The final project in Andrew Traucki’s 'trilogy of terror’ is almost completed. 
15 May 2013 - 3:24 PM  UPDATED 15 May 2013 - 3:24 PM

Australian writer/director Andrew Traucki is a specialist when it comes to the terror-of-nature subgenre. His first two survival thrillers turned popular Australian tourist destinations into convincingly deadly locales. Black Water (2007) followed a gargantuan crocodile hunting humans in the mangrove swamps of Northern Australia, while his second film, The Reef (2010), had a great white shark stalk a capsized crew along the Great Barrier Reef. His third feature – the Indonesian-set The Jungle – sticks to the template of the natural environment, but this time round the creature is far more mysterious.

“I was looking for another true event to base a film upon but I kept on coming across shape shifters and werewolf stories, which I found interesting, so in the end I decided to go with that,” says Traucki on the ominous antagonist at the heart of The Jungle.

A 'found footage' horror movie, The Jungle concerns big cat conservationist Larry Black (Rupert Reid; Blue Heelers, The Matrix Reloaded), and his filmmaker brother Ben (played by Traucki himself) who explore the Indonesian jungle in the hope of finding and documenting the rare, endangered Javan Leopard. Delving deeper into the forest, they slowly come to realise they are being stalked by a deadly unseen predator.

“Coverage has to be believable as [does] the cameraman's point of view so there's no use of cutaways to build tension and fear,” says Traucki about the genre's format. “Also there's no score so you can't use music to build suspense, which is vital for thrillers, so in lots of ways this film was a particular challenge to me,” he adds.

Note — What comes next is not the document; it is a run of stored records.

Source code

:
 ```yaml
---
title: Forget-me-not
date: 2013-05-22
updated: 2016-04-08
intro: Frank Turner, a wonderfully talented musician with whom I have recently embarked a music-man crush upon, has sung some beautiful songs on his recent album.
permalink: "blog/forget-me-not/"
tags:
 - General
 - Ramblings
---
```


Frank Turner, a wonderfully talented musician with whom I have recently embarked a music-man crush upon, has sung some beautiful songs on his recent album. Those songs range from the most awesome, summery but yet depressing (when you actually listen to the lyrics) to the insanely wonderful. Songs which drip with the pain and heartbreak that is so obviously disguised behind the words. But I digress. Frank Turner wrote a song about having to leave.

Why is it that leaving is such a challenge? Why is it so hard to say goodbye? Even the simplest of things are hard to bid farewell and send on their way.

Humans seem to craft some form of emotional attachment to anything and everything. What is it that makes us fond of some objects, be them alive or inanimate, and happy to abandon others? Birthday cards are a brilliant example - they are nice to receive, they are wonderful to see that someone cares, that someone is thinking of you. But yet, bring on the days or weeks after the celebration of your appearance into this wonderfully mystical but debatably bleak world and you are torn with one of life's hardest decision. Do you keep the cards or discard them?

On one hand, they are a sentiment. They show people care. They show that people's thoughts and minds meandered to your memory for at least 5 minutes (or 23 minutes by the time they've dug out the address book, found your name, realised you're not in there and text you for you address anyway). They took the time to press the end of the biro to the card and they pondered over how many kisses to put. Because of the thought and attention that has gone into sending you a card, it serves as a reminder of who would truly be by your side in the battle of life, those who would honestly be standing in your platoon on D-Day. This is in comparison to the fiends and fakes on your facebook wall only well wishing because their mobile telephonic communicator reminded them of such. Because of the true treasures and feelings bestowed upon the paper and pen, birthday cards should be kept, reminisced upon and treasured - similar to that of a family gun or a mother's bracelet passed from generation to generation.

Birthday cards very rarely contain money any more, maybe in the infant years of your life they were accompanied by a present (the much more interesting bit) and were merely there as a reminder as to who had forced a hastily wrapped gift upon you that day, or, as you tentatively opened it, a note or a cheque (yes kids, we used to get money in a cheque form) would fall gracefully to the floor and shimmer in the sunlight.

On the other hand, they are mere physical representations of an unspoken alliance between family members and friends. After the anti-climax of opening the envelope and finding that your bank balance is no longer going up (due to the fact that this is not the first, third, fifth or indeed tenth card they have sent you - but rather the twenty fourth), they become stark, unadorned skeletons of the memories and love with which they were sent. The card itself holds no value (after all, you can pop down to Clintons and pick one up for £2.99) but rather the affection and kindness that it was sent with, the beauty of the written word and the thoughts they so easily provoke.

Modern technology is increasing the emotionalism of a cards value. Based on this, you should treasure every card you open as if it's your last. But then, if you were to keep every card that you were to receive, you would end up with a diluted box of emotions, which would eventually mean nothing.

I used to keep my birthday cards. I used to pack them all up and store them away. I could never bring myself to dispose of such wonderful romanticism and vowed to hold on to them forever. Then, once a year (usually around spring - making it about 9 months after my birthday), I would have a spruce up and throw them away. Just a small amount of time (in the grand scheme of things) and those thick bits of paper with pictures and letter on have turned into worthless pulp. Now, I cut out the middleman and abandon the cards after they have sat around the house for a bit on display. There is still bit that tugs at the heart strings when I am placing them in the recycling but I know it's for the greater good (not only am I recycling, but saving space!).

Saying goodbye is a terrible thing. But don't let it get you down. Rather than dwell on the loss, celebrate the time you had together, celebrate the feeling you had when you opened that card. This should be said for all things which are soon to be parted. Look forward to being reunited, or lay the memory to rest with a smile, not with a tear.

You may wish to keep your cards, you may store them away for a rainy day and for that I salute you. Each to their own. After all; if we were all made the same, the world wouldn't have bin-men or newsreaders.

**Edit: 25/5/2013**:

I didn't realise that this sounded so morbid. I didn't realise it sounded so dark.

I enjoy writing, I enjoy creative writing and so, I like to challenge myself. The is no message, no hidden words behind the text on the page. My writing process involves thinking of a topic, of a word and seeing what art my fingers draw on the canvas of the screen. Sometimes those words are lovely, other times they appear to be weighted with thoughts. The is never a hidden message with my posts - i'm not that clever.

Traucki reveals improvisation and spontaneity were crucial elements toward bridging believability. “It's pretty difficult. Today's audiences are very film literate so it's hard to come up with something that's new, fresh, thrilling and engaging,” he explains. “These [survival] stories appeal to me because I like to put myself in the position of the character and try to imagine what I would do in this situation.”

Traucki doesn't make it any easier on himself when it comes to the filming situation either. While partially shot in Queensland's Byron Bay, The Jungle also filmed for real in the Indonesian jungle. “All my shoots have been physically difficult,” he admits. “In Black Water we were in a swamp, for The Reef in the ocean and now we're in the jungle. I think it's time I made an indoor drama!” he jokes. “The night shots were difficult, you can get so easily lost out in the jungle at night – it's so disorientating and it did rain for a week turning everything to mud and sludge.”

The Jungle benefited from a crowd-funding campaign on Indiegogo for the film's post-production stage. "The money we raised bought us more editing time, also ensuring that our sound design was spooky and tense and gave us a great colour grade to really bring the forest alive," reflects Traucki. “It's very gratify and rewarding when you see people prepared to come forward and support you.”